What is required: Reprint all records below exactly. No images.

Data extracted from a collection:
◆ ◆ ◆ ◆ ◆
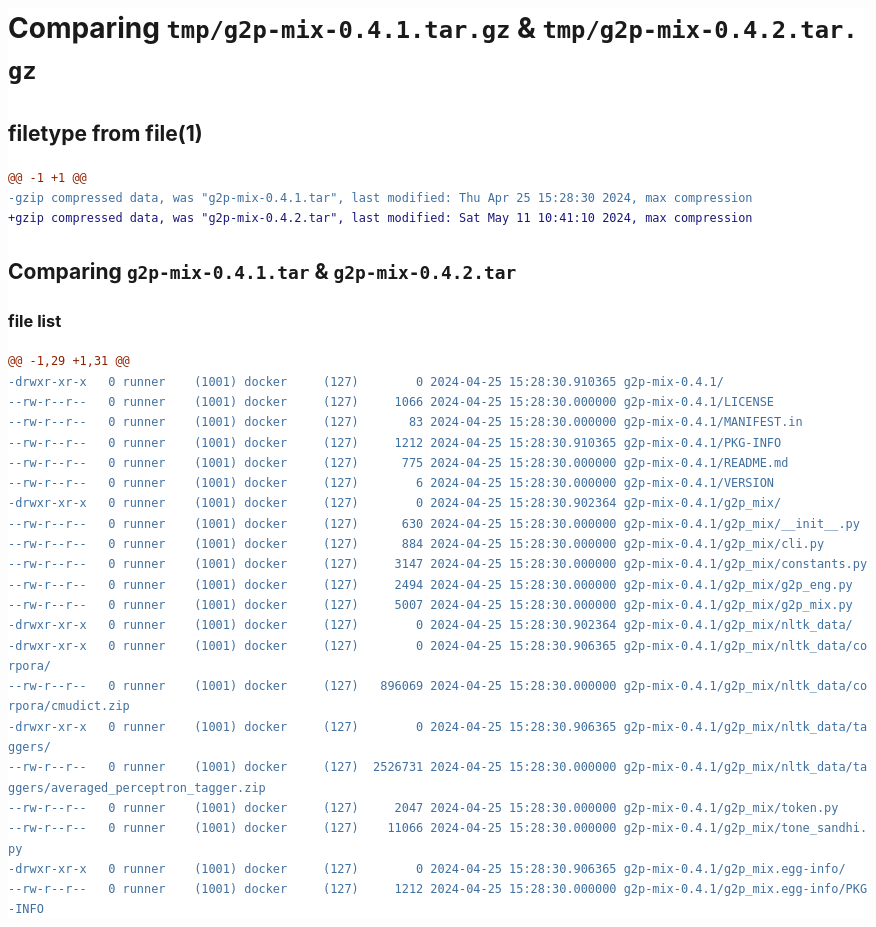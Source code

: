 # Comparing `tmp/g2p-mix-0.4.1.tar.gz` & `tmp/g2p-mix-0.4.2.tar.gz`

## filetype from file(1)

```diff
@@ -1 +1 @@
-gzip compressed data, was "g2p-mix-0.4.1.tar", last modified: Thu Apr 25 15:28:30 2024, max compression
+gzip compressed data, was "g2p-mix-0.4.2.tar", last modified: Sat May 11 10:41:10 2024, max compression
```

## Comparing `g2p-mix-0.4.1.tar` & `g2p-mix-0.4.2.tar`

### file list

```diff
@@ -1,29 +1,31 @@
-drwxr-xr-x   0 runner    (1001) docker     (127)        0 2024-04-25 15:28:30.910365 g2p-mix-0.4.1/
--rw-r--r--   0 runner    (1001) docker     (127)     1066 2024-04-25 15:28:30.000000 g2p-mix-0.4.1/LICENSE
--rw-r--r--   0 runner    (1001) docker     (127)       83 2024-04-25 15:28:30.000000 g2p-mix-0.4.1/MANIFEST.in
--rw-r--r--   0 runner    (1001) docker     (127)     1212 2024-04-25 15:28:30.910365 g2p-mix-0.4.1/PKG-INFO
--rw-r--r--   0 runner    (1001) docker     (127)      775 2024-04-25 15:28:30.000000 g2p-mix-0.4.1/README.md
--rw-r--r--   0 runner    (1001) docker     (127)        6 2024-04-25 15:28:30.000000 g2p-mix-0.4.1/VERSION
-drwxr-xr-x   0 runner    (1001) docker     (127)        0 2024-04-25 15:28:30.902364 g2p-mix-0.4.1/g2p_mix/
--rw-r--r--   0 runner    (1001) docker     (127)      630 2024-04-25 15:28:30.000000 g2p-mix-0.4.1/g2p_mix/__init__.py
--rw-r--r--   0 runner    (1001) docker     (127)      884 2024-04-25 15:28:30.000000 g2p-mix-0.4.1/g2p_mix/cli.py
--rw-r--r--   0 runner    (1001) docker     (127)     3147 2024-04-25 15:28:30.000000 g2p-mix-0.4.1/g2p_mix/constants.py
--rw-r--r--   0 runner    (1001) docker     (127)     2494 2024-04-25 15:28:30.000000 g2p-mix-0.4.1/g2p_mix/g2p_eng.py
--rw-r--r--   0 runner    (1001) docker     (127)     5007 2024-04-25 15:28:30.000000 g2p-mix-0.4.1/g2p_mix/g2p_mix.py
-drwxr-xr-x   0 runner    (1001) docker     (127)        0 2024-04-25 15:28:30.902364 g2p-mix-0.4.1/g2p_mix/nltk_data/
-drwxr-xr-x   0 runner    (1001) docker     (127)        0 2024-04-25 15:28:30.906365 g2p-mix-0.4.1/g2p_mix/nltk_data/corpora/
--rw-r--r--   0 runner    (1001) docker     (127)   896069 2024-04-25 15:28:30.000000 g2p-mix-0.4.1/g2p_mix/nltk_data/corpora/cmudict.zip
-drwxr-xr-x   0 runner    (1001) docker     (127)        0 2024-04-25 15:28:30.906365 g2p-mix-0.4.1/g2p_mix/nltk_data/taggers/
--rw-r--r--   0 runner    (1001) docker     (127)  2526731 2024-04-25 15:28:30.000000 g2p-mix-0.4.1/g2p_mix/nltk_data/taggers/averaged_perceptron_tagger.zip
--rw-r--r--   0 runner    (1001) docker     (127)     2047 2024-04-25 15:28:30.000000 g2p-mix-0.4.1/g2p_mix/token.py
--rw-r--r--   0 runner    (1001) docker     (127)    11066 2024-04-25 15:28:30.000000 g2p-mix-0.4.1/g2p_mix/tone_sandhi.py
-drwxr-xr-x   0 runner    (1001) docker     (127)        0 2024-04-25 15:28:30.906365 g2p-mix-0.4.1/g2p_mix.egg-info/
--rw-r--r--   0 runner    (1001) docker     (127)     1212 2024-04-25 15:28:30.000000 g2p-mix-0.4.1/g2p_mix.egg-info/PKG-INFO
```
◆ ◆ ◆ ◆ ◆
Result of this exercise:
Source code

: # Comparing `tmp/g2p-mix-0.4.1.tar.gz` & `tmp/g2p-mix-0.4.2.tar.gz`

## filetype from file(1)

```diff
@@ -1 +1 @@
-gzip compressed data, was "g2p-mix-0.4.1.tar", last modified: Thu Apr 25 15:28:30 2024, max compression
+gzip compressed data, was "g2p-mix-0.4.2.tar", last modified: Sat May 11 10:41:10 2024, max compression
```

## Comparing `g2p-mix-0.4.1.tar` & `g2p-mix-0.4.2.tar`

### file list

```diff
@@ -1,29 +1,31 @@
-drwxr-xr-x   0 runner    (1001) docker     (127)        0 2024-04-25 15:28:30.910365 g2p-mix-0.4.1/
--rw-r--r--   0 runner    (1001) docker     (127)     1066 2024-04-25 15:28:30.000000 g2p-mix-0.4.1/LICENSE
--rw-r--r--   0 runner    (1001) docker     (127)       83 2024-04-25 15:28:30.000000 g2p-mix-0.4.1/MANIFEST.in
--rw-r--r--   0 runner    (1001) docker     (127)     1212 2024-04-25 15:28:30.910365 g2p-mix-0.4.1/PKG-INFO
--rw-r--r--   0 runner    (1001) docker     (127)      775 2024-04-25 15:28:30.000000 g2p-mix-0.4.1/README.md
--rw-r--r--   0 runner    (1001) docker     (127)        6 2024-04-25 15:28:30.000000 g2p-mix-0.4.1/VERSION
-drwxr-xr-x   0 runner    (1001) docker     (127)        0 2024-04-25 15:28:30.902364 g2p-mix-0.4.1/g2p_mix/
--rw-r--r--   0 runner    (1001) docker     (127)      630 2024-04-25 15:28:30.000000 g2p-mix-0.4.1/g2p_mix/__init__.py
--rw-r--r--   0 runner    (1001) docker     (127)      884 2024-04-25 15:28:30.000000 g2p-mix-0.4.1/g2p_mix/cli.py
--rw-r--r--   0 runner    (1001) docker     (127)     3147 2024-04-25 15:28:30.000000 g2p-mix-0.4.1/g2p_mix/constants.py
--rw-r--r--   0 runner    (1001) docker     (127)     2494 2024-04-25 15:28:30.000000 g2p-mix-0.4.1/g2p_mix/g2p_eng.py
--rw-r--r--   0 runner    (1001) docker     (127)     5007 2024-04-25 15:28:30.000000 g2p-mix-0.4.1/g2p_mix/g2p_mix.py
-drwxr-xr-x   0 runner    (1001) docker     (127)        0 2024-04-25 15:28:30.902364 g2p-mix-0.4.1/g2p_mix/nltk_data/
-drwxr-xr-x   0 runner    (1001) docker     (127)        0 2024-04-25 15:28:30.906365 g2p-mix-0.4.1/g2p_mix/nltk_data/corpora/
--rw-r--r--   0 runner    (1001) docker     (127)   896069 2024-04-25 15:28:30.000000 g2p-mix-0.4.1/g2p_mix/nltk_data/corpora/cmudict.zip
-drwxr-xr-x   0 runner    (1001) docker     (127)        0 2024-04-25 15:28:30.906365 g2p-mix-0.4.1/g2p_mix/nltk_data/taggers/
--rw-r--r--   0 runner    (1001) docker     (127)  2526731 2024-04-25 15:28:30.000000 g2p-mix-0.4.1/g2p_mix/nltk_data/taggers/averaged_perceptron_tagger.zip
--rw-r--r--   0 runner    (1001) docker     (127)     2047 2024-04-25 15:28:30.000000 g2p-mix-0.4.1/g2p_mix/token.py
--rw-r--r--   0 runner    (1001) docker     (127)    11066 2024-04-25 15:28:30.000000 g2p-mix-0.4.1/g2p_mix/tone_sandhi.py
-drwxr-xr-x   0 runner    (1001) docker     (127)        0 2024-04-25 15:28:30.906365 g2p-mix-0.4.1/g2p_mix.egg-info/
--rw-r--r--   0 runner    (1001) docker     (127)     1212 2024-04-25 15:28:30.000000 g2p-mix-0.4.1/g2p_mix.egg-info/PKG-INFO
```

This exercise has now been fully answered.